It was a Sunday when Lyle died, not at the track but on the way home, so easily, so gently, that the peanut pickers who had seen the accident kept insisting that the boy could not be dead. There’d been one of those eerie summer showers where the sun never stopped shining and the rain came down in soft sheets that everybody ignored. Lyle’s truck had come around the curve from the train crossing at a clip. He waved at one of the pickers, giving his widest grin. Then the truck was spinning off the highway in a rain-slicked patch of oil, and Lyle was bumped out the side door and onto the pavement.
“That’s a handsome boy,” one of the pickers kept telling the highway patrolman. “He wasn’t doing nothing wrong, just coming along the road in the rain—that devil’s rain, you know. The sun was so bright, and that boy just grinned so.” The old man wouldn’t stop looking back over to where Lyle lay still on the edge of the road.
Lyle lay uncovered for a good twenty minutes. Everybody kept expecting him to get up. There was not a mark on him, and his face was shining with that lazy smile. But the back of his head flattened into the gravel, and his palms lay open and damp in the spray of the traffic the patrolmen diverted around the wreck.
Mama was holding Reese when the sheriff’s car pulled up at Aunt Alma’s, and she must have known immediately what he had come to tell her, because she put her head back and howled like an old dog in labor, howled and rocked and squeezed her baby girl so tight Aunt Alma had to pinch her to get Reese free.
Mama was nineteen, with two babies and three copies of my birth certificate in her dresser drawer. When she stopped howling, she stopped making any sound at all and would only nod at people when they tried to get her to cry or talk. She took both her girls to the funeral with all her sisters lined up alongside of her. The Parsonses barely spoke to her. Lyle’s mother told Aunt Alma that if her boy hadn’t taken that damn job for Mama’s sake, he wouldn’t have died in the road. Mama paid no attention. Her blond hair looked dark and limp, her skin gray, and within those few days fine lines had appeared at the corners of her eyes. Aunt Ruth steered her away from the gravesite while Aunt Raylene tucked some of the flowers into her family Bible and stopped to tell Mrs. Parsons what a damn fool she was.

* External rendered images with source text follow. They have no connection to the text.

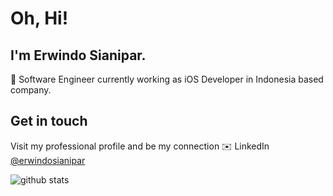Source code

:# Oh, Hi!

## I'm Erwindo Sianipar.

👋 Software Engineer currently working as iOS Developer in Indonesia based company.

## Get in touch
Visit my professional profile and be my connection ✉️ LinkedIn [@erwindosianipar](https://id.linkedin.com/in/erwindosianipar)

![github stats](https://github-readme-stats.vercel.app/api?username=erwindosianipar&show_icons=true)
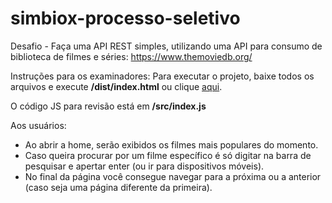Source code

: # simbiox-processo-seletivo

Desafio - Faça uma API REST simples, utilizando uma API para consumo de biblioteca de filmes e séries: https://www.themoviedb.org/

Instruções para os examinadores:
Para executar o projeto, baixe todos os arquivos e execute **/dist/index.html** ou clique [aqui](https://marcusicaro.github.io/simbiox-processo-seletivo/).

O código JS para revisão está em **/src/index.js**

Aos usuários:
- Ao abrir a home, serão exibidos os filmes mais populares do momento.
- Caso queira procurar por um filme específico é só digitar na barra de pesquisar e apertar enter (ou ir para dispositivos móveis).
- No final da página você consegue navegar para a próxima ou a anterior (caso seja uma página diferente da primeira).
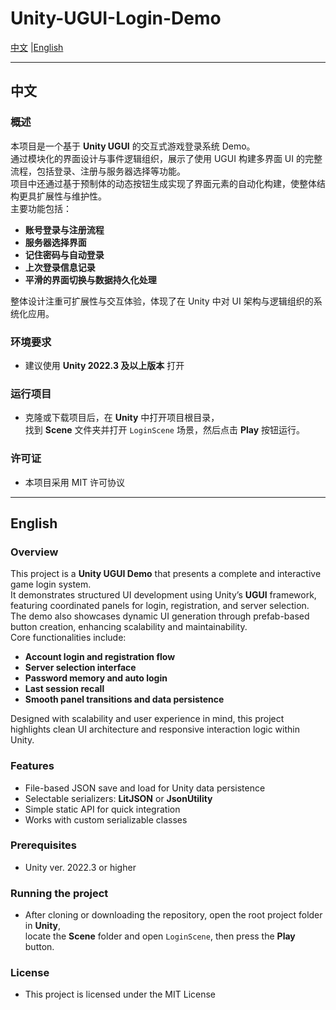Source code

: # Unity-UGUI-Login-Demo

[中文](#中文) |[English](#english)

---
## 中文

### 概述
本项目是一个基于 **Unity UGUI** 的交互式游戏登录系统 Demo。  
通过模块化的界面设计与事件逻辑组织，展示了使用 UGUI 构建多界面 UI 的完整流程，包括登录、注册与服务器选择等功能。  
项目中还通过基于预制体的动态按钮生成实现了界面元素的自动化构建，使整体结构更具扩展性与维护性。  
主要功能包括：  

- **账号登录与注册流程**  
- **服务器选择界面**  
- **记住密码与自动登录**  
- **上次登录信息记录**  
- **平滑的界面切换与数据持久化处理**  

整体设计注重可扩展性与交互体验，体现了在 Unity 中对 UI 架构与逻辑组织的系统化应用。

### 环境要求
- 建议使用 **Unity 2022.3 及以上版本** 打开

### 运行项目
- 克隆或下载项目后，在 **Unity** 中打开项目根目录，  
找到 **Scene** 文件夹并打开 `LoginScene` 场景，然后点击 **Play** 按钮运行。

### 许可证
- 本项目采用 MIT 许可协议
  
---

## English

### Overview
This project is a **Unity UGUI Demo** that presents a complete and interactive game login system.  
It demonstrates structured UI development using Unity’s **UGUI** framework, featuring coordinated panels for login, registration, and server selection.  
The demo also showcases dynamic UI generation through prefab-based button creation, enhancing scalability and maintainability.  
Core functionalities include:  

- **Account login and registration flow**  
- **Server selection interface**  
- **Password memory and auto login**  
- **Last session recall**  
- **Smooth panel transitions and data persistence**  

Designed with scalability and user experience in mind, this project highlights clean UI architecture and responsive interaction logic within Unity.

### Features
- File-based JSON save and load for Unity data persistence  
- Selectable serializers: **LitJSON** or **JsonUtility**  
- Simple static API for quick integration  
- Works with custom serializable classes

### Prerequisites

-  Unity ver. 2022.3 or higher

### Running the project
- After cloning or downloading the repository, open the root project folder in **Unity**,  
locate the **Scene** folder and open `LoginScene`, then press the **Play** button.  

### License
- This project is licensed under the MIT License
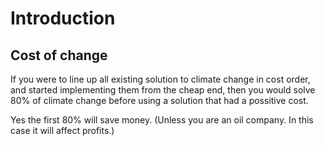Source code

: # Introduction

## Cost of change
If you were to line up all existing solution to climate change in cost order, and started implementing them from the cheap end, then you would solve 80% of climate change before using a solution that had a possitive cost. 

Yes the first 80% will save money. (Unless you are an oil company. In this case it will affect profits.)
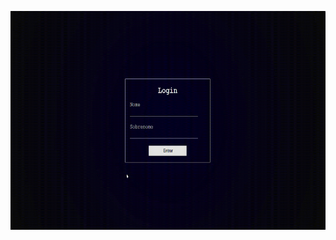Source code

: <p align="center">
    <img wight="500" height="350" src="src/assets/to_readme/simple_login_php.gif">
</p>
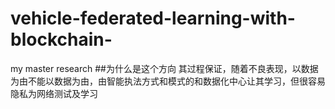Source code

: # vehicle-federated-learning-with-blockchain-
my master research 
##为什么是这个方向
其过程保证，随着不良表现，以数据为由不能以数据为由，由智能执法方式和模式的和数据化中心让其学习，但很容易隐私为网络测试及学习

Aunt Ruth was heavily pregnant with her eighth child, and it was hard for her not to take Mama into her arms like another baby. At Uncle Earle’s car, she stopped and leaned back against the front door, hanging on to Mama. She brushed Mama’s hair back off her face, looking closely into her eyes. “Nothing else will ever hit you this hard,” she promised. She ran her thumbs under Mama’s eyes, her fingers resting lightly on either temple. “Now you look like a Boatwright,” she said. “Now you got the look. You’re as old as you’re ever gonna get, girl. This is the way you’ll look till you die.” Mama just nodded; it didn’t matter to her anymore what she looked like.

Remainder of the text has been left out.